Tis A Brave New World

As advisors such as Don Hays sound the trumpet what are investors to do? Join the parade at 90% invested in stocks? Hmmm? Some direct quotes from the article link above:

"The next few decades are going to witness this massive and wonderful build-out phase of the Technology Revolution, which means heightened Productivity and spreading Democracy. "We are entering this stage with massive negativity ... of course. With the S&P 500 the most under-valued of any time in the last 30 years.

"No one ever believes as new powerful trends are just beginning. But we are now about to reap the rewards of 32 years of massive reform since 1974 in this country. We've whipped inflation. We've whipped Communism and Socialism. They are not dead, but obviously on the run. We've whipped myriad legions of productivity destroyers, and now to the victor go the spoils."

But for now Hays is charging again. Currently, it recommends an asset allocation for "long term growth" of 90 % in stocks, 10 % in cash.

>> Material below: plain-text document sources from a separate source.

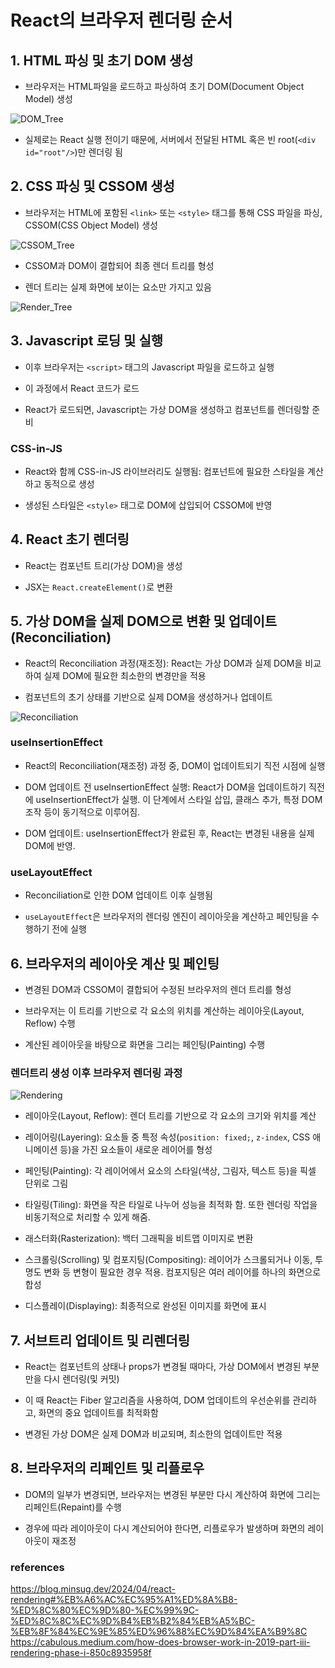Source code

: # React의 브라우저 렌더링 순서

## 1. HTML 파싱 및 초기 DOM 생성

- 브라우저는 HTML파일을 로드하고 파싱하여 초기 DOM(Document Object Model) 생성

![DOM_Tree](DOM.png)

- 실제로는 React 실행 전이기 때문에, 서버에서 전달된 HTML 혹은 빈 root(`<div id="root"/>`)만 렌더링 됨

## 2. CSS 파싱 및 CSSOM 생성

- 브라우저는 HTML에 포함된 `<link>` 또는 `<style>` 태그를 통해 CSS 파일을 파싱, CSSOM(CSS Object Model) 생성

![CSSOM_Tree](CSSOM.png)

- CSSOM과 DOM이 결합되어 최종 렌더 트리를 형성

- 렌더 트리는 실제 화면에 보이는 요소만 가지고 있음

![Render_Tree](RenderTree.png)

## 3. Javascript 로딩 및 실행

- 이후 브라우저는 `<script>` 태그의 Javascript 파일을 로드하고 실행

- 이 과정에서 React 코드가 로드

- React가 로드되면, Javascript는 가상 DOM을 생성하고 컴포넌트를 렌더링할 준비

### CSS-in-JS

- React와 함께 CSS-in-JS 라이브러리도 실행됨: 컴포넌트에 필요한 스타일을 계산하고 동적으로 생성

- 생성된 스타일은 `<style>` 태그로 DOM에 삽입되어 CSSOM에 반영

## 4. React 초기 렌더링

- React는 컴포넌트 트리(가상 DOM)을 생성

- JSX는 `React.createElement()`로 변환

## 5. 가상 DOM을 실제 DOM으로 변환 및 업데이트(Reconciliation)

- React의 Reconciliation 과정(재조정): React는 가상 DOM과 실제 DOM을 비교하여 실제 DOM에 필요한 최소한의 변경만을 적용

- 컴포넌트의 초기 상태를 기반으로 실제 DOM을 생성하거나 업데이트

![Reconciliation](Reconciliation.png)

### useInsertionEffect

- React의 Reconciliation(재조정) 과정 중, DOM이 업데이트되기 직전 시점에 실행

- DOM 업데이트 전 useInsertionEffect 실행: React가 DOM을 업데이트하기 직전에 useInsertionEffect가 실행. 이 단계에서 스타일 삽입, 클래스 추가, 특정 DOM 조작 등이 동기적으로 이루어짐.

- DOM 업데이트: useInsertionEffect가 완료된 후, React는 변경된 내용을 실제 DOM에 반영.

### useLayoutEffect

- Reconciliation로 인한 DOM 업데이트 이후 실행됨

- `useLayoutEffect`은 브라우저의 렌더링 엔진이 레이아웃을 계산하고 페인팅을 수행하기 전에 실행

## 6. 브라우저의 레이아웃 계산 및 페인팅

- 변경된 DOM과 CSSOM이 결합되어 수정된 브라우저의 렌더 트리를 형성

- 브라우저는 이 트리를 기반으로 각 요소의 위치를 계산하는 레이아웃(Layout, Reflow) 수행

- 계산된 레이아웃을 바탕으로 화면을 그리는 페인팅(Painting) 수행

### 렌더트리 생성 이후 브라우저 렌더링 과정

![Rendering](Rendering.webp)

- 레이아웃(Layout, Reflow): 렌더 트리를 기반으로 각 요소의 크기와 위치를 계산

- 레이어링(Layering): 요소들 중 특정 속성(`position: fixed;`, `z-index`, CSS 애니메이션 등)을 가진 요소들이 새로운 레이어를 형성

- 페인팅(Painting): 각 레이어에서 요소의 스타일(색상, 그림자, 텍스트 등)을 픽셀 단위로 그림

- 타일링(Tiling): 화면을 작은 타일로 나누어 성능을 최적화 함. 또한 렌더링 작업을 비동기적으로 처리할 수 있게 해줌.

- 래스터화(Rasterization): 백터 그래픽을 비트맵 이미지로 변환

- 스크롤링(Scrolling) 및 컴포지팅(Compositing): 레이어가 스크롤되거나 이동, 투명도 변화 등 변형이 필요한 경우 적용. 컴포지팅은 여러 레이어를 하나의 화면으로 합성

- 디스플레이(Displaying): 최종적으로 완성된 이미지를 화면에 표시

## 7. 서브트리 업데이트 및 리렌더링

- React는 컴포넌트의 상태나 props가 변경될 때마다, 가상 DOM에서 변경된 부분만을 다시 렌더링(및 커밋)

- 이 때 React는 Fiber 알고리즘을 사용하여, DOM 업데이트의 우선순위를 관리하고, 화면의 중요 업데이트를 최적화함

- 변경된 가상 DOM은 실제 DOM과 비교되며, 최소한의 업데이트만 적용

## 8. 브라우저의 리페인트 및 리플로우

- DOM의 일부가 변경되면, 브라우저는 변경된 부분만 다시 계산하여 화면에 그리는 리페인트(Repaint)를 수행

- 경우에 따라 레이아웃이 다시 계산되어야 한다면, 리플로우가 발생하며 화면의 레이아웃이 재조정

### references

https://blog.minsug.dev/2024/04/react-rendering#%EB%A6%AC%EC%95%A1%ED%8A%B8-%ED%8C%80%EC%9D%80-%EC%99%9C-%ED%8C%8C%EC%9D%B4%EB%B2%84%EB%A5%BC-%EB%8F%84%EC%9E%85%ED%96%88%EC%9D%84%EA%B9%8C
https://cabulous.medium.com/how-does-browser-work-in-2019-part-iii-rendering-phase-i-850c8935958f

Sound familiar? Sounds like 2000 to me. Sounds awfully confident. We all like confidence. It replaces the lack of confidence we may have. Then again, Mr. Market typically punishes confidence. The bullish advisors may be right and we may run to massive new highs on all indices over the next few years. Now, if we march to massive returns in the next few years, that would place some indices at even higher nose bleed levels than they are today. ie, Transports, metals, broker/dealers, small caps, etc. And, it would drive the PE on the S&P to well over twenty again. Maybe thirty. Could happen. Could be different this time. Could be my work is going to turn out to be totally worthless. I'm not being cynical. Well, ok, not that cynical. But, I could be wrong and this might not be a topping formation.

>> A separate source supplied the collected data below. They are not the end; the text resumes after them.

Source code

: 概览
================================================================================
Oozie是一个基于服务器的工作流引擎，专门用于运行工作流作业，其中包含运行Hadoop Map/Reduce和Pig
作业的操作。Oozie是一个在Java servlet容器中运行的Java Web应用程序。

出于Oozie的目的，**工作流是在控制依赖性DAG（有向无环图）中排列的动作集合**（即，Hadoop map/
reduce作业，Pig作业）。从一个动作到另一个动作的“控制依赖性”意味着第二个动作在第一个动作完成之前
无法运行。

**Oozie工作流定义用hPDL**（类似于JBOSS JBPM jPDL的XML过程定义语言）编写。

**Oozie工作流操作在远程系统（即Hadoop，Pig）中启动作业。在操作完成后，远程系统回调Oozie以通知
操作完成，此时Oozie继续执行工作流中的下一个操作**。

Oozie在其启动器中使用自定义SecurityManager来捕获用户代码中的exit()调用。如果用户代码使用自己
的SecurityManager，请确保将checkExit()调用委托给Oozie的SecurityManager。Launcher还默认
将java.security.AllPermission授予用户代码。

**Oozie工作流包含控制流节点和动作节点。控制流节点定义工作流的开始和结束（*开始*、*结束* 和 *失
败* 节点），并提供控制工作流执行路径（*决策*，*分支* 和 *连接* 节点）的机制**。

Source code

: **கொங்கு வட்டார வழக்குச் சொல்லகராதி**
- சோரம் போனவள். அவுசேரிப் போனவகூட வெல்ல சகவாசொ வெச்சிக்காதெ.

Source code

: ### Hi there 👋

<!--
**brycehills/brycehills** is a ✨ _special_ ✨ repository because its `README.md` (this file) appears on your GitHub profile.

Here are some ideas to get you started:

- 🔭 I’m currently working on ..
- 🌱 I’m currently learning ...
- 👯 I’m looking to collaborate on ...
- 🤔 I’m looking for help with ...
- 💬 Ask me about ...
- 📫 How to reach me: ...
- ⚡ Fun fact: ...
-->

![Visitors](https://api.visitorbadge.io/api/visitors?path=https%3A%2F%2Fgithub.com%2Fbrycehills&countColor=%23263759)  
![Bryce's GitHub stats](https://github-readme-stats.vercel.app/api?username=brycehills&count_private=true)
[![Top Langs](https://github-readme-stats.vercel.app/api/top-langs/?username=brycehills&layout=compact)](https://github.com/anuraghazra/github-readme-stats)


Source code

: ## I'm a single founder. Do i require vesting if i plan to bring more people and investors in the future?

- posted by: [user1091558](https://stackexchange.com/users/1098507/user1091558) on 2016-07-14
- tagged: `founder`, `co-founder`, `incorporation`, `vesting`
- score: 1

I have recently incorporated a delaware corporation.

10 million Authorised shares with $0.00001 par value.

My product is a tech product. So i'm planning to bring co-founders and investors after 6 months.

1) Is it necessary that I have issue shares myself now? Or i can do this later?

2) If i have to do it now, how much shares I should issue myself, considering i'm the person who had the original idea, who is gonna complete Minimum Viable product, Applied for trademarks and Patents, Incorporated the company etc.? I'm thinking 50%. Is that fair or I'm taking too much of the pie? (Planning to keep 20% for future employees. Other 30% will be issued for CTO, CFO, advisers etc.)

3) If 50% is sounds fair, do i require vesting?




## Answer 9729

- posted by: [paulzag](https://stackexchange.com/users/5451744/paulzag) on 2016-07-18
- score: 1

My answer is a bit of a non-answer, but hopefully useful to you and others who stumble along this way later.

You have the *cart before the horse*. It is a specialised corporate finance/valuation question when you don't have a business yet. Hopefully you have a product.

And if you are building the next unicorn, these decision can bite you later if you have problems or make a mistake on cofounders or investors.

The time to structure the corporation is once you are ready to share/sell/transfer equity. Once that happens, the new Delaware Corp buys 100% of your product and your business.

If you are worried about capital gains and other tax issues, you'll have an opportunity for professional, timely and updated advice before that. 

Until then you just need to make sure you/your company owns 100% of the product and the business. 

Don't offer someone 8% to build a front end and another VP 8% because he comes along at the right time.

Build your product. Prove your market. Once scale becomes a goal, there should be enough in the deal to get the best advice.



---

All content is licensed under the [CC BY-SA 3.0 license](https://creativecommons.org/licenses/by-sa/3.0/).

Don has stated in the aforementioned article that stocks are more cheaply valued than at any time in thirty years. Pssst! Don, where'd you get your data? The S&P, the only sanely valued index, is more than 3x more expensive than it was in the mid 1970s. I'm using facts. I'm not sure what you are using.

So, let's assume this bull thesis may be valid. If we are on our way to a brave new world, why is the innovation-laden Nasdaq acting so poorly? Forget about the mega cap weighted NDX which also contains many of the components driving the S&P. The innovation leaders which will lead us to that brave new world the bulls describe. (Oh, and I do agree has potential to come true long term.) Seems rather ironic that the Nasdaq advance/decline line cratered when the market cratered in May. Then, wouldn't it follow that the advance/decline line would rise from the ashes with this brave new world being described? But, in fact, it hasn't budged. So, how can that be? Mega caps, which disproportionately weight all major indices in the US are carrying the day while most stocks languish. Unless you are in a very narrow group of stocks, your portfolio still hasn't recovered to May levels. Is that a good thing? Well, I don't think Martha would say so. And, it coincides with people starting to do really piggish things in the market as I write this. My favorite sentiment indicator which measures what people do not what they say is once again quite negative on stocks. Tis a brave new world or tis topping action?

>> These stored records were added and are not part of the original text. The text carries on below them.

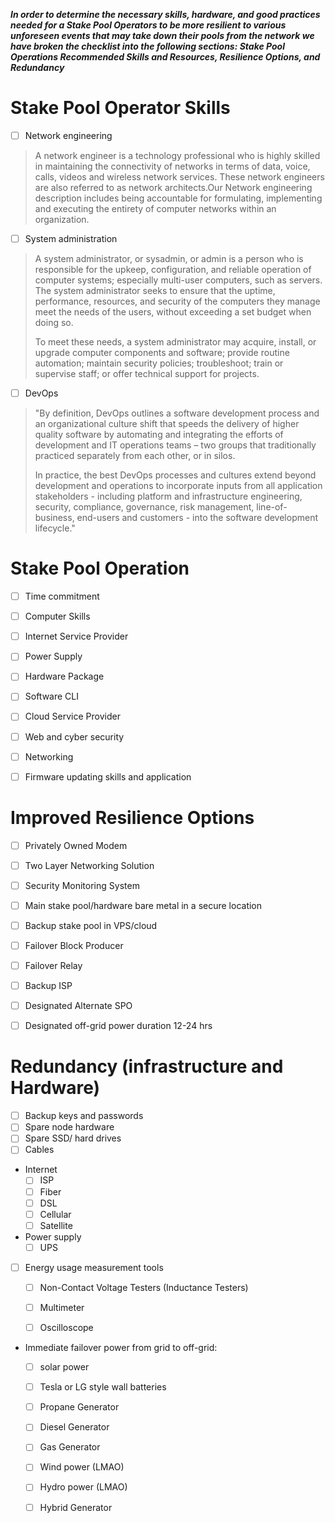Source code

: ***In order to determine the necessary skills, hardware, and good practices needed for a Stake Pool Operators to be more resilient to various unforeseen events that may take down their pools from the network we have broken the checklist into the following sections: Stake Pool Operations Recommended Skills and Resources, Resilience Options, and Redundancy***

# Stake Pool Operator Skills
- [ ] Network engineering
>A network engineer is a technology professional who is highly skilled in maintaining the connectivity of networks in terms of data, voice, calls, videos and wireless network services. These network engineers are also referred to as network architects.Our Network engineering description includes being accountable for formulating, implementing and executing the entirety of computer networks within an organization.

- [ ] System administration
>A system administrator, or sysadmin, or admin is a person who is responsible for the upkeep, configuration, and reliable operation of computer systems; especially multi-user computers, such as servers. The system administrator seeks to ensure that the uptime, performance, resources, and security of the computers they manage meet the needs of the users, without exceeding a set budget when doing so.
>
>To meet these needs, a system administrator may acquire, install, or upgrade computer components and software; provide routine automation; maintain security policies; troubleshoot; train or supervise staff; or offer technical support for projects.

- [ ] DevOps
>"By definition, DevOps outlines a software development process and an organizational culture shift that speeds the delivery of higher quality software by automating and integrating the efforts of development and IT operations teams – two groups that traditionally practiced separately from each other, or in silos.
>
>In practice, the best DevOps processes and cultures extend beyond development and operations to incorporate inputs from all application stakeholders - including platform and infrastructure engineering, security, compliance, governance, risk management, line-of-business, end-users and customers - into the software development lifecycle."


# Stake Pool Operation
- [ ] Time commitment
- [ ] Computer Skills
- [ ] Internet Service Provider
- [ ] Power Supply
- [ ] Hardware Package
- [ ] Software CLI
- [ ] Cloud Service Provider
- [ ] Web and cyber security
- [ ] Networking
- [ ] Firmware updating skills and application



# Improved Resilience Options
- [ ] Privately Owned Modem
- [ ] Two Layer Networking Solution
- [ ] Security Monitoring System 
- [ ] Main stake pool/hardware bare metal in a secure location
- [ ] Backup stake pool in VPS/cloud
- [ ] Failover Block Producer
- [ ] Failover Relay
- [ ] Backup ISP
- [ ] Designated Alternate SPO 
- [ ] Designated off-grid power duration 12-24 hrs 


# Redundancy (infrastructure and Hardware)
- [ ] Backup keys and passwords
- [ ] Spare node hardware
- [ ] Spare SSD/ hard drives
- [ ] Cables
- Internet
	- [ ] ISP
	- [ ] Fiber
	- [ ] DSL
	- [ ] Cellular
	- [ ] Satellite
- Power supply
	- [ ] UPS 
- [ ] Energy usage measurement tools
	- [ ] Non-Contact Voltage Testers (Inductance Testers)
	- [ ] Multimeter
	- [ ] Oscilloscope
	

- Immediate failover power from grid to off-grid:
	- [ ] solar power 
	- [ ] Tesla or LG style wall batteries
	- [ ] Propane Generator
	- [ ] Diesel Generator
	- [ ] Gas Generator
	- [ ] Wind power (LMAO)
	- [ ] Hydro power (LMAO)
	- [ ] Hybrid Generator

Well, I recall said advisor called three bottoms, raised cash near the bottom and now is 90% invested in stocks again. And that was all done in a period of a few months. Are we seeing a little of lesson #12 in the prior post? "#12 Most newsletters offer both sides regarding market direction. Whichever way the market goes will then be highlighted in subsequent newsletters as if the writer knew what was coming."

The bulls may be right. And, I do hope Don is right. I generally agree with his positive thesis of western democracy and America. And, I'd rather eat a gourmet meal than a sh*t sandwich as defined by the economy any day. But, I, for one, am not so confident.